In 2013, EUR 6 thousand was recognised as expense in other long term benefits. These expenses arose from service year awards and anniversary gifts to related-party personnel. The awards and gifts comply with the group’s HR practices. In 2012, no expenses were recognised in other long term benefits.

Termination benefits

The term of notice for the Lemminkäinen’s President and CEO agreement is six months. If the company dismissed the agreement, the president and CEO is entitled to absolute severance pay eaqual to 18 months cash salary at the time of the agreement's termination. In 2013 and 2012, no termination benefits were booked.

Share-based payments

The share-based incentive plan for the Group's key personnel comprises of performance-based and conditional rewards.

Performance based reward comprises of three earning periods, which are calendar years 2013, 2014 and 2015. The company's Board of Directors decides on the earning criteria and the targets to be set at the beginning of each period. Performance based compensation targets for 2013 were not met, and therefore no reward is paid.

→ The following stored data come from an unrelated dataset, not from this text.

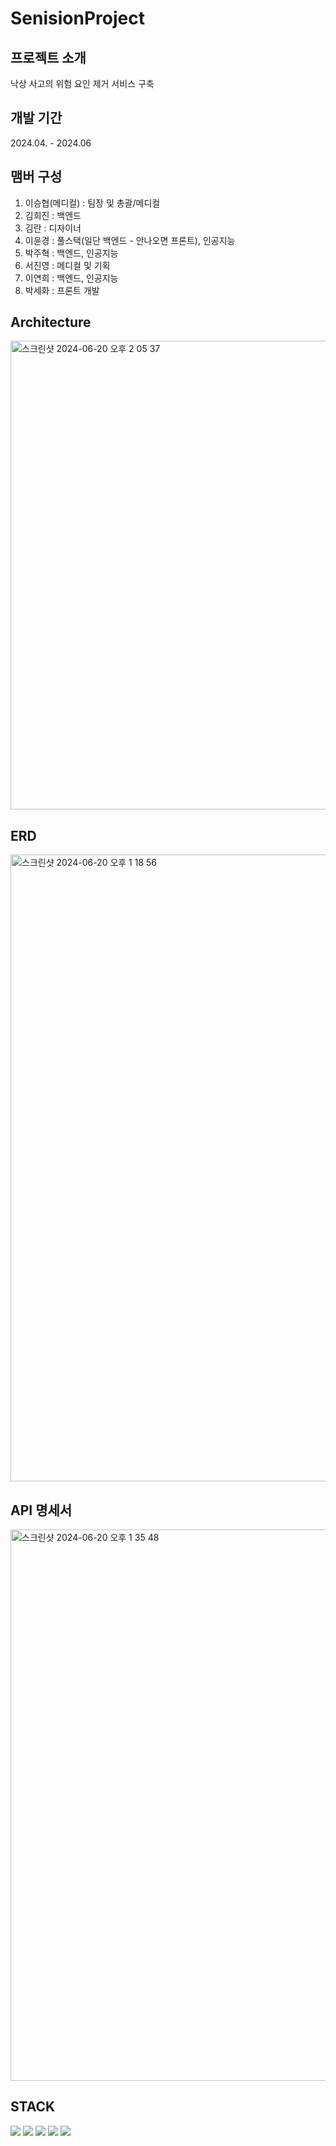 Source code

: # SenisionProject

## 프로젝트 소개
낙상 사고의 위험 요인 제거 서비스 구축

## 개발 기간
2024.04. - 2024.06

## 맴버 구성
1. 이승협(메디컬) : 팀장 및 총괄/메디컬
2. 김희진 : 백엔드
3. 김란 : 디자이너
4. 이윤경 : 풀스택(일단 백엔드 - 안나오면 프론트), 인공지능
5. 박주혁 : 백엔드, 인공지능
6. 서진영 : 메디컬 및 기획
7. 이연희 : 백엔드, 인공지능
8. 박세화 : 프론트 개발

## Architecture
<img width="750" alt="스크린샷 2024-06-20 오후 2 05 37" src="https://github.com/Park-JuH/SenisionProject/assets/83206160/89a22373-06c7-40bb-add2-abafe26ceba3">

## ERD
<img width="1003" alt="스크린샷 2024-06-20 오후 1 18 56" src="https://github.com/Park-JuH/SenisionProject/assets/83206160/d64f1693-b491-4ac3-ad6d-17401a881ff1">

## API 명세서
<img width="882" alt="스크린샷 2024-06-20 오후 1 35 48" src="https://github.com/Park-JuH/SenisionProject/assets/83206160/2aedf7ca-866f-44e4-b7f8-778c8697f35c">

## STACK
<img src="https://img.shields.io/badge/amazonec2-#FF9900?style=for-the-badge&logo=amazonec2&logoColor=#FF9900">
<img src="https://img.shields.io/badge/spring-#6DB33F?style=for-the-badge&logo=spring&logoColor=#6DB33F">
<img src="https://img.shields.io/badge/springboot-#6DB33F?style=for-the-badge&logo=springboot&logoColor=#6DB33F">
<img src="https://img.shields.io/badge/fastapi-#009688?style=for-the-badge&logo=fastapi&logoColor=#009688">
<img src="https://img.shields.io/badge/reactnative-#61DAFB?style=for-the-badge&logo=react&logoColor=#61DAFB">
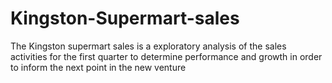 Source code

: # Kingston-Supermart-sales
The Kingston supermart sales is a exploratory analysis of the sales activities for the first quarter to determine performance and growth in order to inform the next point in the new venture 
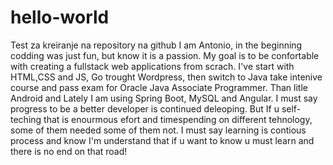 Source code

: # hello-world
Test za kreiranje na repository na github
I am Antonio, in the beginning codding was just fun, but know it is a passion.
My goal is to be confortable with creating a fullstack web applications from scrach. 
I've start with HTML,CSS and JS, Go trought Wordpress, then switch to Java take intenive course and pass exam for Oracle Java Associate Programmer. Than litle Android and Lately I am using Spring Boot, MySQL and Angular.
I must say progress to be a better developer is continued deleoping. But If u self-teching that is enourmous efort and timespending on different tehnology, some of them needed some of them not.
I must say learning is contious process and know I'm understand that if u want to know u must learn and there is no end on that road!
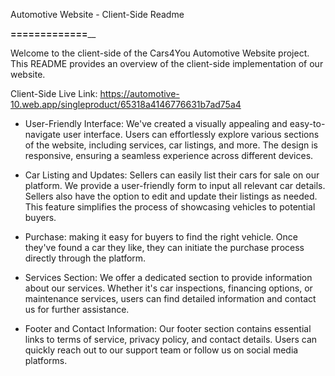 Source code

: Automotive Website - Client-Side Readme

______=============________

Welcome to the client-side of the Cars4You Automotive Website project. This README provides an overview of the client-side implementation of our website.

Client-Side Live Link: https://automotive-10.web.app/singleproduct/65318a4146776631b7ad75a4

- User-Friendly Interface: We've created a visually appealing and easy-to-navigate user interface. Users can effortlessly explore various sections of the website, including services, car listings, and more. The design is responsive, ensuring a seamless experience across different devices.

- Car Listing and Updates: Sellers can easily list their cars for sale on our platform. We provide a user-friendly form to input all relevant car details. Sellers also have the option to edit and update their listings as needed. This feature simplifies the process of showcasing vehicles to potential buyers.

- Purchase: making it easy for buyers to find the right vehicle. Once they've found a car they like, they can initiate the purchase process directly through the platform.

- Services Section: We offer a dedicated section to provide information about our services. Whether it's car inspections, financing options, or maintenance services, users can find detailed information and contact us for further assistance.

- Footer and Contact Information: Our footer section contains essential links to terms of service, privacy policy, and contact details. Users can quickly reach out to our support team or follow us on social media platforms. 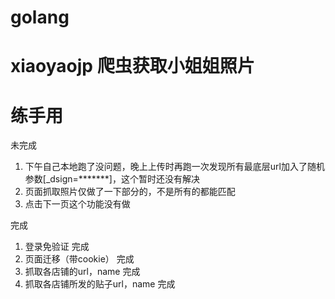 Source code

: # golang
# xiaoyaojp 爬虫获取小姐姐照片
# 练手用


未完成
  1. 下午自己本地跑了没问题，晚上上传时再跑一次发现所有最底层url加入了随机参数[_dsign=*******]，这个暂时还没有解决
  2. 页面抓取照片仅做了一下部分的，不是所有的都能匹配
  3. 点击下一页这个功能没有做

完成
  1. 登录免验证 完成
  2. 页面迁移（带cookie） 完成
  3. 抓取各店铺的url，name  完成
  4. 抓取各店铺所发的贴子url，name  完成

In addition to the performance-based reward, the key personnel also have the opportunity to receive a conditional reward based on share ownership and a continuation of their employment or service contract. The conditional reward seeks to encourage the Group’s key personnel to increase their holding in the company. The earning period for the conditional reward is the calendar years 2013–2015.

Share-based payments are described in more detail in the note 29.